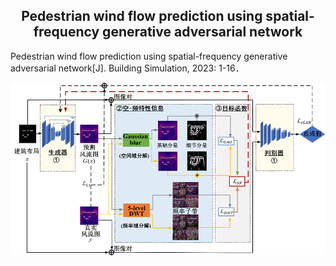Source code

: <h2 align="center">Pedestrian wind flow prediction using spatial-frequency generative adversarial network</h2>
Pedestrian wind flow prediction using spatial-frequency generative adversarial network[J]. Building Simulation, 2023: 1-16．

![introduction](SFGAN.png)
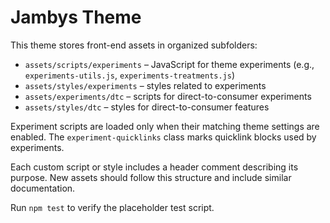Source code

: # Jambys Theme

This theme stores front-end assets in organized subfolders:

- `assets/scripts/experiments` – JavaScript for theme experiments (e.g., `experiments-utils.js`, `experiments-treatments.js`)
- `assets/styles/experiments` – styles related to experiments
- `assets/experiments/dtc` – scripts for direct-to-consumer experiments
- `assets/styles/dtc` – styles for direct-to-consumer features

Experiment scripts are loaded only when their matching theme settings are enabled. The `experiment-quicklinks` class marks quicklink blocks used by experiments.

Each custom script or style includes a header comment describing its purpose. New assets should follow this structure and include similar documentation.

Run `npm test` to verify the placeholder test script.
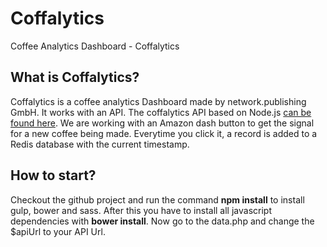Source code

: # Coffalytics
Coffee Analytics Dashboard - Coffalytics

## What is Coffalytics?
Coffalytics is a coffee analytics Dashboard made by network.publishing GmbH. It works with
an API. The coffalytics API based on Node.js [can be found here](https://github.com/netpub/coffalytics-api).
We are working with an Amazon dash button to get the signal for a new coffee being made. Everytime you click it, a record is added to a Redis database with the current timestamp.

## How to start?
Checkout the github project and run the command **npm install** to install gulp, bower and sass. After this you have to install all javascript dependencies with
**bower install**.
Now go to the data.php and change the $apiUrl to your API Url.
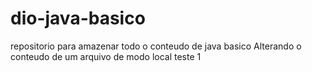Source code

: # dio-java-basico
repositorio para amazenar todo o conteudo de java basico
Alterando o conteudo de um arquivo de modo local teste 1
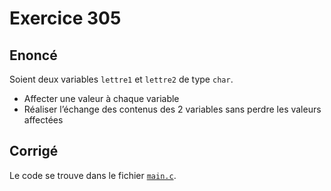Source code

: # Exercice 305

## Enoncé

Soient deux variables `lettre1` et `lettre2` de type `char`.
- Affecter une valeur à chaque variable
- Réaliser l’échange des contenus des 2 variables sans perdre les valeurs affectées

## Corrigé

Le code se trouve dans le fichier [`main.c`](../code/main.c).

==============================

* [The problem] Reproduce exactly, and with no other material, the lines between those holding "an API. The" and "## How to start?", inclusive.

* [Expected answer]
an API. The coffalytics API based on Node.js [can be found here](https://github.com/netpub/coffalytics-api).
We are working with an Amazon dash button to get the signal for a new coffee being made. Everytime you click it, a record is added to a Redis database with the current timestamp.

## How to start?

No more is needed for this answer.